### Data provided

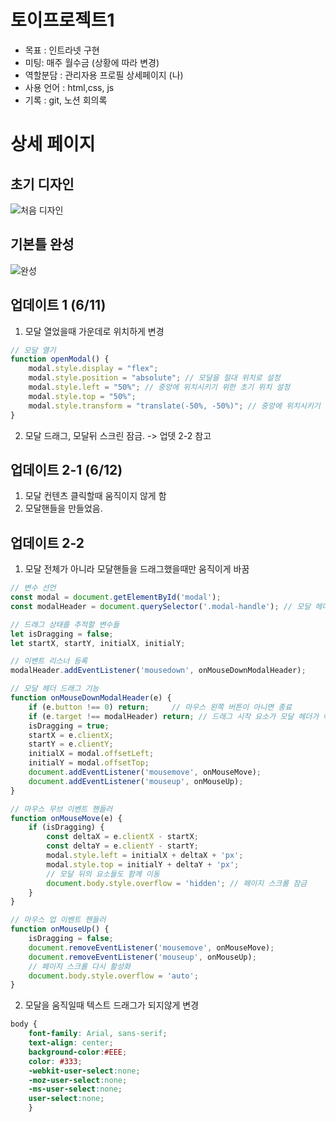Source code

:# 토이프로젝트1

- 목표 : 인트라넷 구현
- 미팅: 매주 월수금 (상황에 따라 변경)
- 역할분담 : 관리자용 프로필 상세페이지 (나)
- 사용 언어 : html,css, js
- 기록 : git, 노션 회의록

# 상세 페이지

## 초기 디자인

![처음 디자인](https://github.com/seonahsong/profileDetails/assets/170864632/252eb845-8c65-4ed7-8d3b-3e1736d548be)


## 기본틀 완성

![완성](https://github.com/seonahsong/profileDetails/assets/170864632/ea74d876-be03-4868-9b29-1f1eed59626f)


## 업데이트 1 (6/11)
1. 모달 열었을때 가운데로 위치하게 변경
```js
// 모달 열기
function openModal() {
    modal.style.display = "flex";
    modal.style.position = "absolute"; // 모달을 절대 위치로 설정
    modal.style.left = "50%"; // 중앙에 위치시키기 위한 초기 위치 설정
    modal.style.top = "50%";
    modal.style.transform = "translate(-50%, -50%)"; // 중앙에 위치시키기 위한 변환 설정
}
```
2. 모달 드래그, 모달뒤 스크린 잠금. -> 업뎃 2-2 참고


## 업데이트 2-1 (6/12)
1. 모달 컨텐츠 클릭할때 움직이지 않게 함
2. 모달핸들을 만들었음.

## 업데이트 2-2
1. 모달 전체가 아니라 모달핸들을 드래그했을때만 움직이게 바꿈
```js
// 변수 선언
const modal = document.getElementById('modal');
const modalHeader = document.querySelector('.modal-handle'); // 모달 헤더 선택

// 드래그 상태를 추적할 변수들
let isDragging = false;
let startX, startY, initialX, initialY;

// 이벤트 리스너 등록
modalHeader.addEventListener('mousedown', onMouseDownModalHeader);

// 모달 헤더 드래그 기능
function onMouseDownModalHeader(e) {
    if (e.button !== 0) return;     // 마우스 왼쪽 버튼이 아니면 종료
    if (e.target !== modalHeader) return; // 드래그 시작 요소가 모달 헤더가 아니면 종료
    isDragging = true;
    startX = e.clientX;
    startY = e.clientY;
    initialX = modal.offsetLeft;
    initialY = modal.offsetTop;
    document.addEventListener('mousemove', onMouseMove);
    document.addEventListener('mouseup', onMouseUp);
}

// 마우스 무브 이벤트 핸들러
function onMouseMove(e) {
    if (isDragging) {
        const deltaX = e.clientX - startX;
        const deltaY = e.clientY - startY;
        modal.style.left = initialX + deltaX + 'px';
        modal.style.top = initialY + deltaY + 'px';
        // 모달 뒤의 요소들도 함께 이동
        document.body.style.overflow = 'hidden'; // 페이지 스크롤 잠금
    }
}

// 마우스 업 이벤트 핸들러
function onMouseUp() {
    isDragging = false;
    document.removeEventListener('mousemove', onMouseMove);
    document.removeEventListener('mouseup', onMouseUp);
    // 페이지 스크롤 다시 활성화
    document.body.style.overflow = 'auto';
}
```

2. 모달을 움직일때 텍스트 드래그가 되지않게 변경

```css
body {
    font-family: Arial, sans-serif;
    text-align: center;
    background-color:#EEE;
    color: #333;
    -webkit-user-select:none;
    -moz-user-select:none;
    -ms-user-select:none;
    user-select:none;
    }
```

######

Your instructions - Since the copy must exclude the pictures, transcribe only the text of the records, word for word.

Task output -
Source code

:# 토이프로젝트1

- 목표 : 인트라넷 구현
- 미팅: 매주 월수금 (상황에 따라 변경)
- 역할분담 : 관리자용 프로필 상세페이지 (나)
- 사용 언어 : html,css, js
- 기록 : git, 노션 회의록

# 상세 페이지

## 초기 디자인

![처음 디자인](https://github.com/seonahsong/profileDetails/assets/170864632/252eb845-8c65-4ed7-8d3b-3e1736d548be)


## 기본틀 완성

![완성](https://github.com/seonahsong/profileDetails/assets/170864632/ea74d876-be03-4868-9b29-1f1eed59626f)


## 업데이트 1 (6/11)
1. 모달 열었을때 가운데로 위치하게 변경
```js
// 모달 열기
function openModal() {
    modal.style.display = "flex";
    modal.style.position = "absolute"; // 모달을 절대 위치로 설정
    modal.style.left = "50%"; // 중앙에 위치시키기 위한 초기 위치 설정
    modal.style.top = "50%";
    modal.style.transform = "translate(-50%, -50%)"; // 중앙에 위치시키기 위한 변환 설정
}
```
2. 모달 드래그, 모달뒤 스크린 잠금. -> 업뎃 2-2 참고


## 업데이트 2-1 (6/12)
1. 모달 컨텐츠 클릭할때 움직이지 않게 함
2. 모달핸들을 만들었음.

## 업데이트 2-2
1. 모달 전체가 아니라 모달핸들을 드래그했을때만 움직이게 바꿈
```js
// 변수 선언
const modal = document.getElementById('modal');
const modalHeader = document.querySelector('.modal-handle'); // 모달 헤더 선택

// 드래그 상태를 추적할 변수들
let isDragging = false;
let startX, startY, initialX, initialY;

// 이벤트 리스너 등록
modalHeader.addEventListener('mousedown', onMouseDownModalHeader);

// 모달 헤더 드래그 기능
function onMouseDownModalHeader(e) {
    if (e.button !== 0) return;     // 마우스 왼쪽 버튼이 아니면 종료
    if (e.target !== modalHeader) return; // 드래그 시작 요소가 모달 헤더가 아니면 종료
    isDragging = true;
    startX = e.clientX;
    startY = e.clientY;
    initialX = modal.offsetLeft;
    initialY = modal.offsetTop;
    document.addEventListener('mousemove', onMouseMove);
    document.addEventListener('mouseup', onMouseUp);
}

// 마우스 무브 이벤트 핸들러
function onMouseMove(e) {
    if (isDragging) {
        const deltaX = e.clientX - startX;
        const deltaY = e.clientY - startY;
        modal.style.left = initialX + deltaX + 'px';
        modal.style.top = initialY + deltaY + 'px';
        // 모달 뒤의 요소들도 함께 이동
        document.body.style.overflow = 'hidden'; // 페이지 스크롤 잠금
    }
}

// 마우스 업 이벤트 핸들러
function onMouseUp() {
    isDragging = false;
    document.removeEventListener('mousemove', onMouseMove);
    document.removeEventListener('mouseup', onMouseUp);
    // 페이지 스크롤 다시 활성화
    document.body.style.overflow = 'auto';
}
```

2. 모달을 움직일때 텍스트 드래그가 되지않게 변경

```css
body {
    font-family: Arial, sans-serif;
    text-align: center;
    background-color:#EEE;
    color: #333;
    -webkit-user-select:none;
    -moz-user-select:none;
    -ms-user-select:none;
    user-select:none;
    }
```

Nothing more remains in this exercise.